Simple:  Quantitative Easing is back and so bears be damned—go ahead and start buying stocks.

Despite every effort by the Fed to deny it, quantitative easing (QE) is back BIG TIME – $60 billion per month of big time.

What does this mean for your money? Should you be bullish or bearish?

Well, in the “new abnormal” of what is now a Fed-rigged Twilight Zone market, it’s frankly a toss-up. Bulls and bears alike have reason to smirk.

Here’s my advice on how to approach all of this…

A Bullish Smile

In the near-term, one should expect the bullish steroid-effect of $720 billion in annual printed money to be a meaningful tailwind for Wall Street.

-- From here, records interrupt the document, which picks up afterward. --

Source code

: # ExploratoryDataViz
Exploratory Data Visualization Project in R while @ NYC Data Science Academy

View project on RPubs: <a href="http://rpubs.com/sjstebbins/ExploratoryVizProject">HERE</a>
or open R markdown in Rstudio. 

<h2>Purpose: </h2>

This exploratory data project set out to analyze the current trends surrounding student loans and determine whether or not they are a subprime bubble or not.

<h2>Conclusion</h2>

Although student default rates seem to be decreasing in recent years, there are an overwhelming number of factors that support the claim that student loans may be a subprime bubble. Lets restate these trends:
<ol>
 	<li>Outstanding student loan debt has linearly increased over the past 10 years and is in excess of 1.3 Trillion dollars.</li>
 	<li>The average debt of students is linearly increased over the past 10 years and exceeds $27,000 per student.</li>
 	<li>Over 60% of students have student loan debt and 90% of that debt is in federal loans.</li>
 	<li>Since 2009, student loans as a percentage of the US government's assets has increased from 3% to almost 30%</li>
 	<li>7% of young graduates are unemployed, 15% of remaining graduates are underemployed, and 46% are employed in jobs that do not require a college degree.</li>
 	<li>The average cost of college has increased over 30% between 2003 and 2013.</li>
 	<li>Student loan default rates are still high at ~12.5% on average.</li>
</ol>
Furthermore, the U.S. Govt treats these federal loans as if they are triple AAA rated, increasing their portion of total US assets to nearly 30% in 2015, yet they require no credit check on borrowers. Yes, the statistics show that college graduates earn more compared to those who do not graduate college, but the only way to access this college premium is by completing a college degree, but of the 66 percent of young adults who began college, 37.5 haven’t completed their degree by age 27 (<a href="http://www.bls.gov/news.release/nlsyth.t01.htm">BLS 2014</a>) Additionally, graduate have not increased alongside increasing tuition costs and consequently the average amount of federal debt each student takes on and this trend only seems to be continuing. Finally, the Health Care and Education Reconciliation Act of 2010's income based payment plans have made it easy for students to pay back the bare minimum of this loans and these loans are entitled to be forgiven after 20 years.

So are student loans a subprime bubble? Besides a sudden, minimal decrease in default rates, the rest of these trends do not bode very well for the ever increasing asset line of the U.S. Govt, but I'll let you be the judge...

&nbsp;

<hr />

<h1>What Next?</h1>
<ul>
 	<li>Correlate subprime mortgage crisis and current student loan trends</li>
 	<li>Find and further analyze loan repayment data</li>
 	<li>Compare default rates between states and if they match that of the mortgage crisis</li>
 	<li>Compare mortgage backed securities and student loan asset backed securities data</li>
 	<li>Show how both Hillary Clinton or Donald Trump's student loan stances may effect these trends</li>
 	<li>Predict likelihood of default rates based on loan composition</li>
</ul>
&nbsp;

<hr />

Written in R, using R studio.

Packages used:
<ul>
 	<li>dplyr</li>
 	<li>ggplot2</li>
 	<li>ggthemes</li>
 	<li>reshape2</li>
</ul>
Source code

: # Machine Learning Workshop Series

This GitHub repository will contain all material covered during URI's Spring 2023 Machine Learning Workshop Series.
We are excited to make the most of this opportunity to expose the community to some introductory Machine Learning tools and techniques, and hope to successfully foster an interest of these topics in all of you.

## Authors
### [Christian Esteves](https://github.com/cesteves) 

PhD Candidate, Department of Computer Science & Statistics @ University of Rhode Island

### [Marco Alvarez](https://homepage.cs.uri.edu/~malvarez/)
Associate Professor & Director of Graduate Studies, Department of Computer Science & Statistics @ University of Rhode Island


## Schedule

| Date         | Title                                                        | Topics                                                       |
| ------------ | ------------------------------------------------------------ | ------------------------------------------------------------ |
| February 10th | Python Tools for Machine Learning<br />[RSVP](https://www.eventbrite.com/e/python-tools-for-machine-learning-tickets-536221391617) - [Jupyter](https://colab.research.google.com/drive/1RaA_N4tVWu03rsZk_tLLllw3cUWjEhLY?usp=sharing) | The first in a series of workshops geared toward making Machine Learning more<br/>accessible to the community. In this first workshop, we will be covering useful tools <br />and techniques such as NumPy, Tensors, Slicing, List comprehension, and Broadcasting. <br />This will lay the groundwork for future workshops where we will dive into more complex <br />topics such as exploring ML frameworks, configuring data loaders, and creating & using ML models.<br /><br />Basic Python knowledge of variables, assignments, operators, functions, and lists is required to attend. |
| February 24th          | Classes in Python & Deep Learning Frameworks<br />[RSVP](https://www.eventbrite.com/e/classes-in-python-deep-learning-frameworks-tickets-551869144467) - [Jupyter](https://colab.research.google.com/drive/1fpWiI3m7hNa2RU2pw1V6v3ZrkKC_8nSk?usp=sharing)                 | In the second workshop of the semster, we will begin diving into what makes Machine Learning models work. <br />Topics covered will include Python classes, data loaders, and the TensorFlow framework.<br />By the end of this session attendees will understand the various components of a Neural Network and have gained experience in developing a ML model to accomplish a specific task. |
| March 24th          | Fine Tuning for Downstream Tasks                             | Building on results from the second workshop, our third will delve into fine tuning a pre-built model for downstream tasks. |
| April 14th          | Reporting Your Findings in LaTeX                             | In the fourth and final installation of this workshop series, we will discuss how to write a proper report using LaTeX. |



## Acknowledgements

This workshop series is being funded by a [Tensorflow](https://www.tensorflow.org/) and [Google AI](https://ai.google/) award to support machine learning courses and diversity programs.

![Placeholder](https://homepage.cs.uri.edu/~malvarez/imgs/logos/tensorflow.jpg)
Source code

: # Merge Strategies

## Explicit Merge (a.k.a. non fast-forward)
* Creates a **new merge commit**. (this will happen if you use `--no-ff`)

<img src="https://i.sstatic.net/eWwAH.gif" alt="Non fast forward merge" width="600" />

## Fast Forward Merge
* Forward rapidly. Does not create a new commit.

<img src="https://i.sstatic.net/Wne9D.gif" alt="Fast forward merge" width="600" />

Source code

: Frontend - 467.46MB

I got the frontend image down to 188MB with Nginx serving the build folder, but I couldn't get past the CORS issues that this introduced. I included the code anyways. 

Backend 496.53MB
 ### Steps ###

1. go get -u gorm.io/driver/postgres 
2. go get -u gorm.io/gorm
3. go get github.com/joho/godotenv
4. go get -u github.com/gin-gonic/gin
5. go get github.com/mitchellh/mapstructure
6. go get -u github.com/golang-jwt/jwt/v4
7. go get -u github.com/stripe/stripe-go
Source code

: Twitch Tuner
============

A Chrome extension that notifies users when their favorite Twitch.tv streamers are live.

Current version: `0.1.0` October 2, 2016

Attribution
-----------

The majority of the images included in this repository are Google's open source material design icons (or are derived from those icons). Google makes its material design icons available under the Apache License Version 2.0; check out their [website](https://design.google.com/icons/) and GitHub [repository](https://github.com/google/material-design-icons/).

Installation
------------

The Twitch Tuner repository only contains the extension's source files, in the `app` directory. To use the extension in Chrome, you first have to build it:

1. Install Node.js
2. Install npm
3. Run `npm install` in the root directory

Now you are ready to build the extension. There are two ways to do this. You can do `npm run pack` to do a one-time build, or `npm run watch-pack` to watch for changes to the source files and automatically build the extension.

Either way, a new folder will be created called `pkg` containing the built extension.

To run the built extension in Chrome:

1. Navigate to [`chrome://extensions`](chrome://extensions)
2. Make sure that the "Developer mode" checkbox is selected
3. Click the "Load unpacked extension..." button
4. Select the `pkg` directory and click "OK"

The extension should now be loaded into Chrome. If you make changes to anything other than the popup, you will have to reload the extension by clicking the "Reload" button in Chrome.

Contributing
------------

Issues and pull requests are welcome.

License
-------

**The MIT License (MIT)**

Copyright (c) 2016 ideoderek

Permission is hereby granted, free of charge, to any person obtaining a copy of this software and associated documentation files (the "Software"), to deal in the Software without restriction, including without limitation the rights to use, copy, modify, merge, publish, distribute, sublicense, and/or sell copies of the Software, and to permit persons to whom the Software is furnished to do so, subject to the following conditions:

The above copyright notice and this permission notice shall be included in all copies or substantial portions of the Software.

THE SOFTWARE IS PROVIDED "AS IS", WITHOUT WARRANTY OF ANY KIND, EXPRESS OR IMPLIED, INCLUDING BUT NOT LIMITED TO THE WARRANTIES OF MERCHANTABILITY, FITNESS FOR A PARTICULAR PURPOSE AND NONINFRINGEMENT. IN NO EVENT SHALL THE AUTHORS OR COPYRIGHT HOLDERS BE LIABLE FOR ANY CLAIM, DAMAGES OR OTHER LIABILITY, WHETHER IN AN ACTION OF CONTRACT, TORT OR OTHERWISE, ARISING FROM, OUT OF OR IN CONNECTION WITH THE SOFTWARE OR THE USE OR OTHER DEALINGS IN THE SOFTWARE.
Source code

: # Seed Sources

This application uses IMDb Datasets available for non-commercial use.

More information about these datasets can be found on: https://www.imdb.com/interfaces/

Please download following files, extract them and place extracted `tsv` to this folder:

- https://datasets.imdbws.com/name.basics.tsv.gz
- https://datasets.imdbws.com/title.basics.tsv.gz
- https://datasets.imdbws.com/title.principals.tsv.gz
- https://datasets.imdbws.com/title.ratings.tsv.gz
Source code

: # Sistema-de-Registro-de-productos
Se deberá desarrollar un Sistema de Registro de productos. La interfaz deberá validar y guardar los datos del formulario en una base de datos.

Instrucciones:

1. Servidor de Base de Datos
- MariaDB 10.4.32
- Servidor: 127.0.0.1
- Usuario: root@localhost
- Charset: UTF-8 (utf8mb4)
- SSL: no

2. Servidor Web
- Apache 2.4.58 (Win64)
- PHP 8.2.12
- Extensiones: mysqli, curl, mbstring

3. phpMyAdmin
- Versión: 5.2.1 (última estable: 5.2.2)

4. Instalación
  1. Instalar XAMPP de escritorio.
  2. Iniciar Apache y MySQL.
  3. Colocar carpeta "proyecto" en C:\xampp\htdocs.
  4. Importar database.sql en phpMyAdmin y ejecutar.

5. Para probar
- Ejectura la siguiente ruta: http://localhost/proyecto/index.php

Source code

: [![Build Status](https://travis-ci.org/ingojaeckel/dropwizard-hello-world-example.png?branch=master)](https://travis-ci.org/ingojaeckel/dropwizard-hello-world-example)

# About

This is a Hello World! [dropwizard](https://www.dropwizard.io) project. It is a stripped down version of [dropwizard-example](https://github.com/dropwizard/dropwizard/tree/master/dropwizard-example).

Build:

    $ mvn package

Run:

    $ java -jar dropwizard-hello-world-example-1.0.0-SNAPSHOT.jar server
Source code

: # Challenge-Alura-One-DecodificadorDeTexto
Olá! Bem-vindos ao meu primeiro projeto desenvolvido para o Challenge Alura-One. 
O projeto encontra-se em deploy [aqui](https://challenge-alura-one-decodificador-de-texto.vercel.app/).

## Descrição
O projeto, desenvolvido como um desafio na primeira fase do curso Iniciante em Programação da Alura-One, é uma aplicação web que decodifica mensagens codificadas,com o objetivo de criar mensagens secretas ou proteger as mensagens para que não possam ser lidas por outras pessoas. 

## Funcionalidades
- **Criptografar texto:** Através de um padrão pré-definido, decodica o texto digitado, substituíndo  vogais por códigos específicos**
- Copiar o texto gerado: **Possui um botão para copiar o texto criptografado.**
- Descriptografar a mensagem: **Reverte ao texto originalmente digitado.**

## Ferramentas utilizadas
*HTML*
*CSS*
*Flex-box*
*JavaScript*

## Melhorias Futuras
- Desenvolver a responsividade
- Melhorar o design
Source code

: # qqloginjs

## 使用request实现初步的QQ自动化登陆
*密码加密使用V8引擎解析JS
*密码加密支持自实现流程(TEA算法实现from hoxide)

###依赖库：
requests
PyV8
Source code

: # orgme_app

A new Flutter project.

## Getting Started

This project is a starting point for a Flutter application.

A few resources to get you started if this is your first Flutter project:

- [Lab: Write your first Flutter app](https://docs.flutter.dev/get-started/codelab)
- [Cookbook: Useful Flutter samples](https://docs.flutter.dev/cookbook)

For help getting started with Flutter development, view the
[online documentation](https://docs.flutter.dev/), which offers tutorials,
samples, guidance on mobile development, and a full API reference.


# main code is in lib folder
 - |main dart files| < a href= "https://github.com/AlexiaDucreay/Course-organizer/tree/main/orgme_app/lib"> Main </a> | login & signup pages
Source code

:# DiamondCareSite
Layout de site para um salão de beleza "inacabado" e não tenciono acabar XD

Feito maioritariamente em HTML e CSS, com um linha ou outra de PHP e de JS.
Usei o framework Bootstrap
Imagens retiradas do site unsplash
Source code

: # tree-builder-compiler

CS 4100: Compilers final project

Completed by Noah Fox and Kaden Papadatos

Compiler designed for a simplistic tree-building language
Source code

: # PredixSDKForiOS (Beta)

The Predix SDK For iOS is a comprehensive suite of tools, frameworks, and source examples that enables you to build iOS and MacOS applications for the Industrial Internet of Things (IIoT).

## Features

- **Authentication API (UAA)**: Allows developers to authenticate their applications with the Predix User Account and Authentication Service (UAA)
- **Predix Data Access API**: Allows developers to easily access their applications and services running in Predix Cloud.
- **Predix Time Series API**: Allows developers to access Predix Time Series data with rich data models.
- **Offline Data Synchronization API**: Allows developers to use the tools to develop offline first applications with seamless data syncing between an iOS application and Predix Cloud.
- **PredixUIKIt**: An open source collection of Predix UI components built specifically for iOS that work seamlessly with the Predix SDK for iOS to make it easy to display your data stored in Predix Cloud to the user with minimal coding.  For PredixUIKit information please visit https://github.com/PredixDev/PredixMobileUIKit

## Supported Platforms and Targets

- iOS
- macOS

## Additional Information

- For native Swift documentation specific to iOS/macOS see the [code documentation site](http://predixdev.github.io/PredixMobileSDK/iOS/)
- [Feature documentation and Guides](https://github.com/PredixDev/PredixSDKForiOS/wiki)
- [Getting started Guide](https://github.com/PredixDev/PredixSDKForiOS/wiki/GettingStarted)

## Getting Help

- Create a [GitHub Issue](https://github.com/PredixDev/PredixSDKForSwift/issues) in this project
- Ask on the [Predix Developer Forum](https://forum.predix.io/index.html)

Where Quantitative Easing goes, the market goes.

The Fed is using this money (Quantitative Easing) to purchase Treasury Bills, so that’s a fairly clear signal that T-Bills will go artificially up in value and yields at the short end of the curve should come down a bit.

Low yields mean low rates, and hence yet another green light for corporate America to extend its record-breaking borrowing binge to even greater highs.

Quantitative Easing is a powerful thing.

This means (1) more stock buybacks for companies like Apple; (2) more Wall Street carry trade/cheap leverage for the hedge fund class; and (3) a nice artificial boost for an S&P 500 Index, already past any metric of natural price discovery.

More Quantitative Easing: This Ain’t Capitalism’s Finest Moment…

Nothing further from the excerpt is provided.